Trump led the “birther” movement challenging President Obama’s standing as a natural-born American; used various vulgar expressions to refer to women; spoke of Mexico sending rapists and other criminals across the border; called for rounding up and deporting 11 million illegal immigrants; had high-profile spats with prominent Latino journalists and news outlets; mocked Asian accents; let stand a charge made in his presence that Obama is a Muslim and that Muslims are a “problem” in America; embraced the notion of forcing Muslims to register in a database; falsely claimed thousands of Muslims celebrated the 9/11 attacks in New Jersey; tweeted bogus statistics asserting that most killings of whites are done by blacks; approved of the roughing up of a black demonstrator at one of his events; and publicly mocked the movements of New York Times (and former Washington Post) journalist Serge Kovaleski, who has a chronic condition limiting mobility.

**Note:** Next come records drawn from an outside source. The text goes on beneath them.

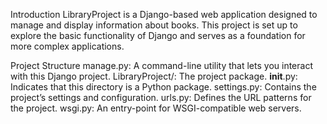 
Introduction
LibraryProject is a Django-based web application designed to manage and display information about books. This project is set up to explore the basic functionality of Django and serves as a foundation for more complex applications.

Project Structure
manage.py: A command-line utility that lets you interact with this Django project.
LibraryProject/: The project package.
__init__.py: Indicates that this directory is a Python package.
settings.py: Contains the project’s settings and configuration.
urls.py: Defines the URL patterns for the project.
wsgi.py: An entry-point for WSGI-compatible web servers.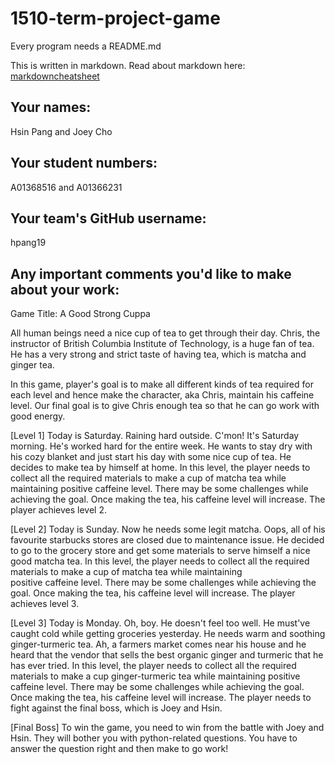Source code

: # 1510-term-project-game

Every program needs a README.md

This is written in markdown. Read about markdown here: [markdowncheatsheet](https://www.markdownguide.org/cheat-sheet/)

## Your names:

Hsin Pang and Joey Cho

## Your student numbers:

A01368516 and A01366231

## Your team's GitHub username:

hpang19 

## Any important comments you'd like to make about your work:

Game Title: A Good Strong Cuppa

All human beings need a nice cup of tea to get through their day. Chris, the instructor of British Columbia 
Institute of Technology, is a huge fan of tea. He has a very strong and strict taste of having tea, which is
matcha and ginger tea. 

In this game, player's goal is to make all different kinds of tea required for each level
and hence make the character, aka Chris, maintain his caffeine level. Our final goal is to give Chris
enough tea so that he can go work with good energy.

[Level 1] Today is Saturday. Raining hard outside. C'mon! It's Saturday morning. He's worked hard for the entire week.
He wants to stay dry with his cozy blanket and just start his day with some nice cup of tea. 
He decides to make tea by himself at home. 
In this level, the player needs to collect all the required materials to make a cup of matcha tea while maintaining 
positive caffeine level.
There may be some challenges while achieving the goal.
Once making the tea, his caffeine level will increase. The player achieves level 2.

[Level 2] Today is Sunday. Now he needs some legit matcha. Oops, all of his favourite starbucks stores are closed due to
maintenance issue. He decided to go to the grocery store and get some materials to serve himself a nice good matcha tea.
In this level, the player needs to collect all the required materials to make a cup of matcha tea while maintaining  
positive caffeine level.
There may be some challenges while achieving the goal.
Once making the tea, his caffeine level will increase. The player achieves level 3.

[Level 3] Today is Monday. Oh, boy. He doesn't feel too well. He must've caught cold while getting groceries yesterday.
He needs warm and soothing ginger-turmeric tea. Ah, a farmers market comes near his house and he heard that the vendor 
that sells the best organic ginger and turmeric that he has ever tried. 
In this level, the player needs to collect all the required materials to make a cup ginger-turmeric tea while maintaining 
positive caffeine level.
There may be some challenges while achieving the goal.
Once making the tea, his caffeine level will increase. The player needs to fight against the final boss, which is 
Joey and Hsin.

[Final Boss] To win the game, you need to win from the battle with Joey and Hsin. They will bother you with 
python-related questions. You have to answer the question right and then make to go work!
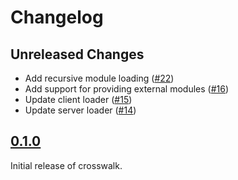 # Changelog

## Unreleased Changes

* Add recursive module loading ([#22](https://github.com/seaofvoices/crosswalk/pull/22))
* Add support for providing external modules ([#16](https://gitlab.com/seaofvoices/crosswalk/-/merge_requests/16))
* Update client loader ([#15](https://gitlab.com/seaofvoices/crosswalk/-/merge_requests/15))
* Update server loader ([#14](https://gitlab.com/seaofvoices/crosswalk/-/merge_requests/14))

## [0.1.0](https://github.com/seaofvoices/crosswalk/releases/tag/v0.1.0)

Initial release of crosswalk.
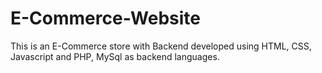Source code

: # E-Commerce-Website
This is an E-Commerce store with Backend developed using HTML, CSS, Javascript and PHP, MySql as backend languages.
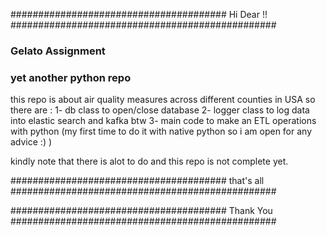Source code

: ####################################### Hi Dear !! ################################################
### Gelato Assignment
###  yet another python repo

this repo is about air quality measures across different counties in USA
so there are :
             1- db class to open/close database 
             2- logger class to log data into elastic search and kafka btw
             3- main code to make an ETL operations with python (my first time to do it with native python so i am open for any advice :) )

kindly note that there is alot to do and this repo is not complete yet.
             
####################################### that's all ################################################

####################################### Thank You  ################################################
             
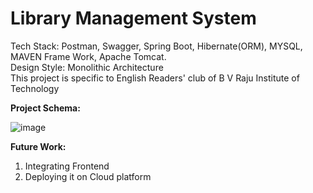 # Library Management System
Tech Stack: Postman, Swagger, Spring Boot, Hibernate(ORM), MYSQL, MAVEN Frame Work, Apache Tomcat.                                                                                                                     
Design Style: Monolithic Architecture                                                                                                                                                                                  
This project is specific to English Readers' club of B V Raju Institute of Technology

**Project Schema:**

![image](https://github.com/Shiva16-04/library-management-system/assets/100616140/2062ef8b-0936-409e-8d44-07435347087f)

**Future Work:**
1. Integrating Frontend
2. Deploying it on Cloud platform
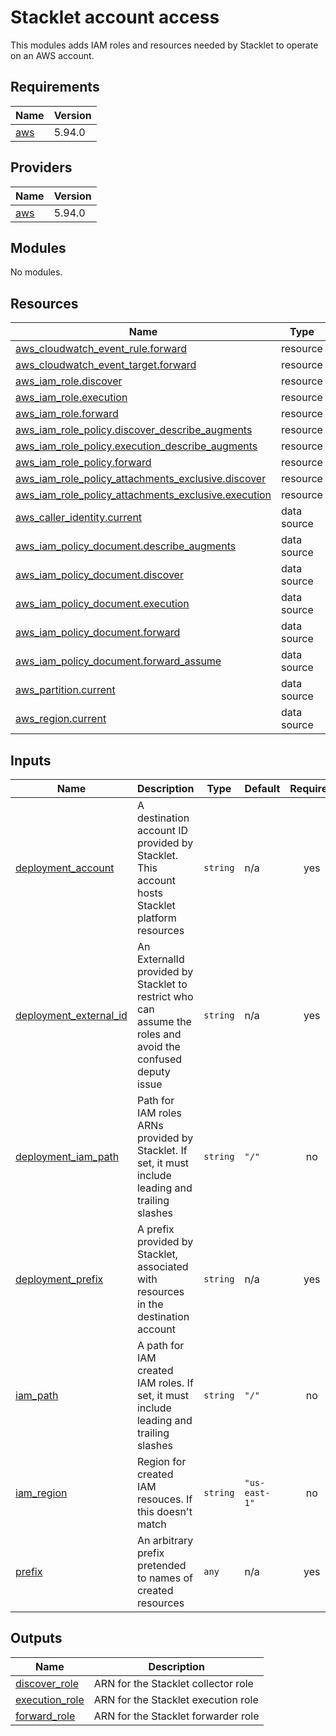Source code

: # Stacklet account access

This modules adds IAM roles and resources needed by Stacklet to operate on an
AWS account.

<!-- BEGIN_TF_DOCS -->
## Requirements

| Name | Version |
|------|---------|
| <a name="requirement_aws"></a> [aws](#requirement\_aws) | 5.94.0 |

## Providers

| Name | Version |
|------|---------|
| <a name="provider_aws"></a> [aws](#provider\_aws) | 5.94.0 |

## Modules

No modules.

## Resources

| Name | Type |
|------|------|
| [aws_cloudwatch_event_rule.forward](https://registry.terraform.io/providers/hashicorp/aws/5.94.0/docs/resources/cloudwatch_event_rule) | resource |
| [aws_cloudwatch_event_target.forward](https://registry.terraform.io/providers/hashicorp/aws/5.94.0/docs/resources/cloudwatch_event_target) | resource |
| [aws_iam_role.discover](https://registry.terraform.io/providers/hashicorp/aws/5.94.0/docs/resources/iam_role) | resource |
| [aws_iam_role.execution](https://registry.terraform.io/providers/hashicorp/aws/5.94.0/docs/resources/iam_role) | resource |
| [aws_iam_role.forward](https://registry.terraform.io/providers/hashicorp/aws/5.94.0/docs/resources/iam_role) | resource |
| [aws_iam_role_policy.discover_describe_augments](https://registry.terraform.io/providers/hashicorp/aws/5.94.0/docs/resources/iam_role_policy) | resource |
| [aws_iam_role_policy.execution_describe_augments](https://registry.terraform.io/providers/hashicorp/aws/5.94.0/docs/resources/iam_role_policy) | resource |
| [aws_iam_role_policy.forward](https://registry.terraform.io/providers/hashicorp/aws/5.94.0/docs/resources/iam_role_policy) | resource |
| [aws_iam_role_policy_attachments_exclusive.discover](https://registry.terraform.io/providers/hashicorp/aws/5.94.0/docs/resources/iam_role_policy_attachments_exclusive) | resource |
| [aws_iam_role_policy_attachments_exclusive.execution](https://registry.terraform.io/providers/hashicorp/aws/5.94.0/docs/resources/iam_role_policy_attachments_exclusive) | resource |
| [aws_caller_identity.current](https://registry.terraform.io/providers/hashicorp/aws/5.94.0/docs/data-sources/caller_identity) | data source |
| [aws_iam_policy_document.describe_augments](https://registry.terraform.io/providers/hashicorp/aws/5.94.0/docs/data-sources/iam_policy_document) | data source |
| [aws_iam_policy_document.discover](https://registry.terraform.io/providers/hashicorp/aws/5.94.0/docs/data-sources/iam_policy_document) | data source |
| [aws_iam_policy_document.execution](https://registry.terraform.io/providers/hashicorp/aws/5.94.0/docs/data-sources/iam_policy_document) | data source |
| [aws_iam_policy_document.forward](https://registry.terraform.io/providers/hashicorp/aws/5.94.0/docs/data-sources/iam_policy_document) | data source |
| [aws_iam_policy_document.forward_assume](https://registry.terraform.io/providers/hashicorp/aws/5.94.0/docs/data-sources/iam_policy_document) | data source |
| [aws_partition.current](https://registry.terraform.io/providers/hashicorp/aws/5.94.0/docs/data-sources/partition) | data source |
| [aws_region.current](https://registry.terraform.io/providers/hashicorp/aws/5.94.0/docs/data-sources/region) | data source |

## Inputs

| Name | Description | Type | Default | Required |
|------|-------------|------|---------|:--------:|
| <a name="input_deployment_account"></a> [deployment\_account](#input\_deployment\_account) | A destination account ID provided by Stacklet. This account hosts Stacklet platform resources | `string` | n/a | yes |
| <a name="input_deployment_external_id"></a> [deployment\_external\_id](#input\_deployment\_external\_id) | An ExternalId provided by Stacklet to restrict who can assume the roles and avoid the confused deputy issue | `string` | n/a | yes |
| <a name="input_deployment_iam_path"></a> [deployment\_iam\_path](#input\_deployment\_iam\_path) | Path for IAM roles ARNs provided by Stacklet.  If set, it must include leading and trailing slashes | `string` | `"/"` | no |
| <a name="input_deployment_prefix"></a> [deployment\_prefix](#input\_deployment\_prefix) | A prefix provided by Stacklet, associated with resources in the destination account | `string` | n/a | yes |
| <a name="input_iam_path"></a> [iam\_path](#input\_iam\_path) | A path for IAM created IAM roles. If set, it must include leading and trailing slashes | `string` | `"/"` | no |
| <a name="input_iam_region"></a> [iam\_region](#input\_iam\_region) | Region for created IAM resouces. If this doesn't match | `string` | `"us-east-1"` | no |
| <a name="input_prefix"></a> [prefix](#input\_prefix) | An arbitrary prefix pretended to names of created resources | `any` | n/a | yes |

## Outputs

| Name | Description |
|------|-------------|
| <a name="output_discover_role"></a> [discover\_role](#output\_discover\_role) | ARN for the Stacklet collector role |
| <a name="output_execution_role"></a> [execution\_role](#output\_execution\_role) | ARN for the Stacklet execution role |
| <a name="output_forward_role"></a> [forward\_role](#output\_forward\_role) | ARN for the Stacklet forwarder role |
<!-- END_TF_DOCS -->
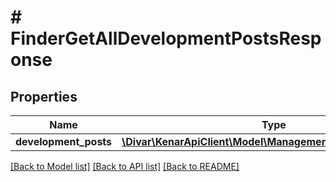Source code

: # # FinderGetAllDevelopmentPostsResponse

## Properties

Name | Type | Description | Notes
------------ | ------------- | ------------- | -------------
**development_posts** | [**\Divar\KenarApiClient\Model\ManagementDevelopmentPost[]**](ManagementDevelopmentPost.md) |  | [optional]

[[Back to Model list]](../../README.md#models) [[Back to API list]](../../README.md#endpoints) [[Back to README]](../../README.md)
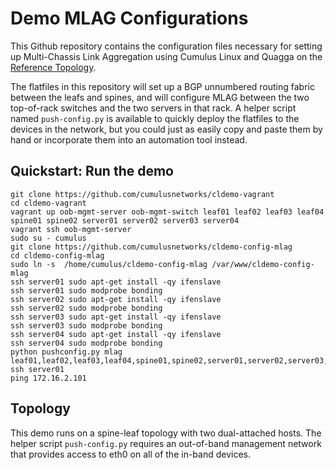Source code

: Demo MLAG Configurations
========================
This Github repository contains the configuration files necessary for setting up Multi-Chassis Link Aggregation using Cumulus Linux and Quagga on the [Reference Topology](http://github.com/cumulusnetworks/cldemo-vagrant).

The flatfiles in this repository will set up a BGP unnumbered routing fabric between the leafs and spines, and will configure MLAG between the two top-of-rack switches and the two servers in that rack. A helper script named `push-config.py` is available to quickly deploy the flatfiles to the devices in the network, but you could just as easily copy and paste them by hand or incorporate them into an automation tool instead.


Quickstart: Run the demo
------------------------
    git clone https://github.com/cumulusnetworks/cldemo-vagrant
    cd cldemo-vagrant
    vagrant up oob-mgmt-server oob-mgmt-switch leaf01 leaf02 leaf03 leaf04 spine01 spine02 server01 server02 server03 server04
    vagrant ssh oob-mgmt-server
    sudo su - cumulus
    git clone https://github.com/cumulusnetworks/cldemo-config-mlag
    cd cldemo-config-mlag
    sudo ln -s  /home/cumulus/cldemo-config-mlag /var/www/cldemo-config-mlag
    ssh server01 sudo apt-get install -qy ifenslave
    ssh server01 sudo modprobe bonding
    ssh server02 sudo apt-get install -qy ifenslave
    ssh server02 sudo modprobe bonding
    ssh server03 sudo apt-get install -qy ifenslave
    ssh server03 sudo modprobe bonding
    ssh server04 sudo apt-get install -qy ifenslave
    ssh server04 sudo modprobe bonding
    python pushconfig.py mlag leaf01,leaf02,leaf03,leaf04,spine01,spine02,server01,server02,server03,server04
    ssh server01
    ping 172.16.2.101


Topology
--------
This demo runs on a spine-leaf topology with two dual-attached hosts. The helper script `push-config.py` requires an out-of-band management network that provides access to eth0 on all of the in-band devices.
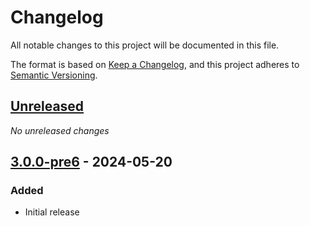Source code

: # Changelog

All notable changes to this project will be documented in this file.

The format is based on [Keep a Changelog](https://keepachangelog.com/en/1.0.0/),
and this project adheres to [Semantic Versioning](https://semver.org/spec/v2.0.0.html).

## [Unreleased]
_No unreleased changes_

## [3.0.0-pre6] - 2024-05-20
### Added
- Initial release

[unreleased]: https://github.com/fabulous-dev/Fabulous.Avalonia.Diagnostics/compare/3.0.0-pre6...HEAD
[3.0.0-pre6]: https://github.com/fabulous-dev/Fabulous.Avalonia.Diagnostics/releases/tag/3.0.0-pre6
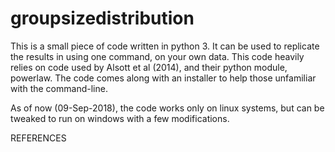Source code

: # groupsizedistribution

This is a small piece of code written in python 3. It can be used to replicate the results in <ref> using one command, on your own data. 
This code heavily relies on code used by Alsott et al (2014), and their python module, powerlaw.
The code comes along with an installer to help those unfamiliar with the command-line.

As of now (09-Sep-2018), the code works only on linux systems, but can be tweaked to run on windows with a few modifications.

REFERENCES
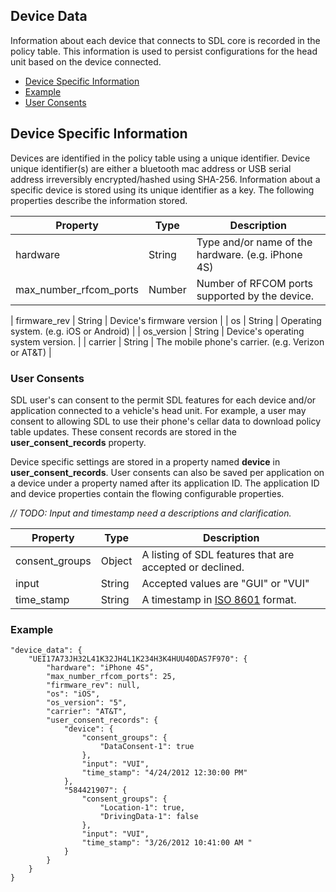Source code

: ## Device Data
Information about each device that connects to SDL core is recorded in the policy table.  This information is used to persist configurations for the head unit based on the device connected.

  * [Device Specific Information](#deviceDataDeviceSpecificInformation)
  * [Example](#deviceDataExample)
  * [User Consents](#deviceDataUserConsents)

## Device Specific Information
Devices are identified in the policy table using a unique identifier.  Device unique identifier(s) are either a bluetooth mac address or USB serial address irreversibly encrypted/hashed using SHA-256.  Information about a specific device is stored using its unique identifier as a key.  The following properties describe the information stored.

| Property | Type | Description |
| -------- | ---- | ----------- |
| hardware | String | Type and/or name of the hardware. (e.g. iPhone 4S) |
| max_number_rfcom_ports | Number | Number of RFCOM ports supported by the device. |

| firmware_rev | String | Device's firmware version |
| os | String | Operating system. (e.g. iOS or Android) |
| os_version | String | Device's operating system version. |
| carrier | String | The mobile phone's carrier. (e.g. Verizon or AT&T) |


### User Consents
SDL user's can consent to the permit SDL features for each device and/or application connected to a vehicle's head unit.  For example, a user may consent to allowing SDL to use their phone's cellar data to download policy table updates.  These consent records are stored in the **user_consent_records** property.

Device specific settings are stored in a property named **device** in **user_consent_records**.  User consents can also be saved per application on a device under a property named after its application ID.  The application ID and device properties contain the flowing configurable properties.

_// TODO: Input and timestamp need a descriptions and clarification._

| Property | Type | Description |
| -------- | ---- | ----------- |
| consent_groups | Object | A listing of SDL features that are accepted or declined. |
| input | String | Accepted values are "GUI" or "VUI" |
| time_stamp | String | A timestamp in [ISO 8601](http://en.wikipedia.org/wiki/ISO_8601) format. |

### Example
    "device_data": {
        "UEI17A73JH32L41K32JH4L1K234H3K4HUU40DAS7F970": {
            "hardware": "iPhone 4S",
            "max_number_rfcom_ports": 25,
            "firmware_rev": null,
            "os": "iOS",
            "os_version": "5",
            "carrier": "AT&T",
            "user_consent_records": {
                "device": {
                    "consent_groups": {
                        "DataConsent-1": true
                    },
                    "input": "VUI",
                    "time_stamp": "4/24/2012 12:30:00 PM"
                },
                "584421907": {
                    "consent_groups": {
                        "Location-1": true,
                        "DrivingData-1": false
                    },
                    "input": "VUI",
                    "time_stamp": "3/26/2012 10:41:00 AM "
                }
            }
        }
    }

Even so, the Huffington Post may well be creating some precedential problems here. Say a politician endorses Trump, as has Sarah Palin. Does she now get a readers’ note for associating herself with Trump’s bigoted worldview? How about a politician who shows merely a pattern of xenophobia? Readers’ note — yes or no? In stating that the policy will kick in for anyone who proposes a Muslim ban, the website appears to be saying that it’ll do this only if someone comes along who’s just as deplorable as Trump. So this should be a one-off situation.
These matters are worth throwing on the mat and wrestling over. After all, news organizations have long struggled with how much contextual truth-telling to load into their coverage. It’s a logistical challenge that got more tricky when the Internet placed a premium on frequent postings. Do you throw a background paragraph about the lowlights of a candidate for every single post about him or her? Newsrooms have twisted themselves in knots over that question.
In any case, the “readers’ note” solution has far more merit than the category solution — i.e., Huffington Post’s decision over the summer to place Trump coverage in its “Entertainment” vertical. Not a good move, acknowledged the outlet in December, when it moved the real-estate mogul back to “Politics.” In a post titled “A Note on Trump: We Are No Longer Entertained,” Huffington Post founder Arianna Huffington wrote, “So as we cover his daily campaign, we’ll constantly remind the public of what he stands for, citing references and providing links.” Pledge fulfilled.